▸ EXERCISE DIRECTIONS
Among the records below, find the lines containing "where" and state only how many there are.

▸ RECORDS TO PROCESS
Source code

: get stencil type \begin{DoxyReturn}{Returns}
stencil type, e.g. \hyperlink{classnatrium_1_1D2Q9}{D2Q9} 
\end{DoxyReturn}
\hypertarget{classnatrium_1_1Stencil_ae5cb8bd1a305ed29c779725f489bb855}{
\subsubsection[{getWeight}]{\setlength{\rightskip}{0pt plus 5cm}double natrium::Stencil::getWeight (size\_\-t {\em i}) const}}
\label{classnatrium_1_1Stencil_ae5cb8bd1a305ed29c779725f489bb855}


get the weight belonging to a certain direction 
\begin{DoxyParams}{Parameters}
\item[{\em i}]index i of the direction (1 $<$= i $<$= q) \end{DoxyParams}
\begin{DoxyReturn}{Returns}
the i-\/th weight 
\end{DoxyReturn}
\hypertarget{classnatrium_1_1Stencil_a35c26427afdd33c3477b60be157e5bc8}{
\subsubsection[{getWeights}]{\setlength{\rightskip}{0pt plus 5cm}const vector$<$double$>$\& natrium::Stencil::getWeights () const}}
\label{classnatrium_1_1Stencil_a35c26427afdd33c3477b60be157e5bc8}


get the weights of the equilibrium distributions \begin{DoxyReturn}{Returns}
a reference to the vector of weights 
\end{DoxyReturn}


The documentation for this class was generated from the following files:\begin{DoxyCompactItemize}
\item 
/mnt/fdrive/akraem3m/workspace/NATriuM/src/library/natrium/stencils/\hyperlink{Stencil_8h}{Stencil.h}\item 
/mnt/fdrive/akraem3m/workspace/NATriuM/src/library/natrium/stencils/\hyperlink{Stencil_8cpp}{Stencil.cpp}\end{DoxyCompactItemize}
==
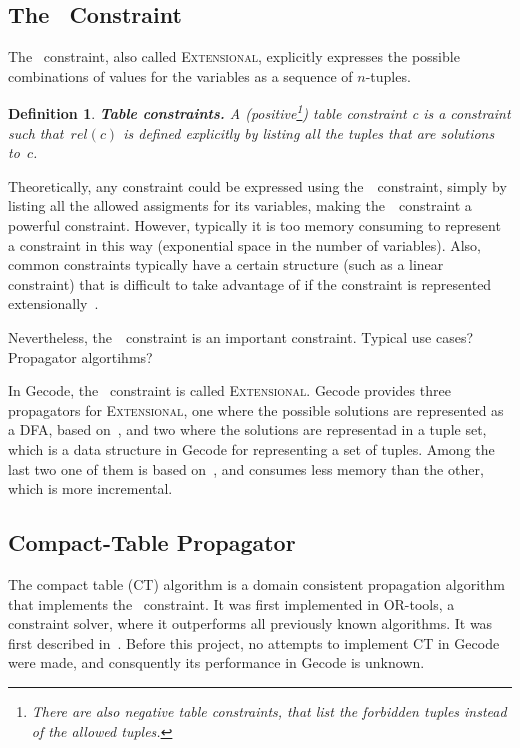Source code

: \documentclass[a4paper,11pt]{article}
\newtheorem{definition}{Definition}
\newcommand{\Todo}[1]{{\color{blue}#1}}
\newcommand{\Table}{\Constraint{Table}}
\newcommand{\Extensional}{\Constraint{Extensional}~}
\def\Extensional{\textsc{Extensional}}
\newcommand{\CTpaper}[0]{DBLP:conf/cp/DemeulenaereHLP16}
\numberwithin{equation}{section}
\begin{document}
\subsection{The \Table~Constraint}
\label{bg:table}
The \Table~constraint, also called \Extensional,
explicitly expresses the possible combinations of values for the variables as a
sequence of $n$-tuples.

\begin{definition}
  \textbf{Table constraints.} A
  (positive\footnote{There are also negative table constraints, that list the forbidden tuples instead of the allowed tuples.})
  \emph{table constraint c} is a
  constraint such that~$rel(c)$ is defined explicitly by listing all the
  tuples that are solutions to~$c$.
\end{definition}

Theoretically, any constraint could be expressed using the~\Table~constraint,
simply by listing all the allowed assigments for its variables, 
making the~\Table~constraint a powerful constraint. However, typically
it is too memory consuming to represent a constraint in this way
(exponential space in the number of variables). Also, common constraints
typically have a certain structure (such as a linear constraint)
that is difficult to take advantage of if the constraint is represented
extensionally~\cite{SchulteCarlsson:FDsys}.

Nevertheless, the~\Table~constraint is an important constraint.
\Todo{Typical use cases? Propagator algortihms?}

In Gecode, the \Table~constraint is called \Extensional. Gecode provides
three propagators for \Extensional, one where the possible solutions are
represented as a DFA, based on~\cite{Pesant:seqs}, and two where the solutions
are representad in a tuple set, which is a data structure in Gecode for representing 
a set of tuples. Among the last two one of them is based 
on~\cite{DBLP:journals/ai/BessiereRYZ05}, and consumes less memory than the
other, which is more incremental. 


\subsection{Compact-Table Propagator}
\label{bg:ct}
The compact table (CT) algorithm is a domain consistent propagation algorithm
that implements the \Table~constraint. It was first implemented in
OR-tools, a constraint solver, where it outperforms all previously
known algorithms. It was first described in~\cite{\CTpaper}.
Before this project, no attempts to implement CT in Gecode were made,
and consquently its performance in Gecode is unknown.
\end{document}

▸ OUTPUT FOR THIS EXERCISE
3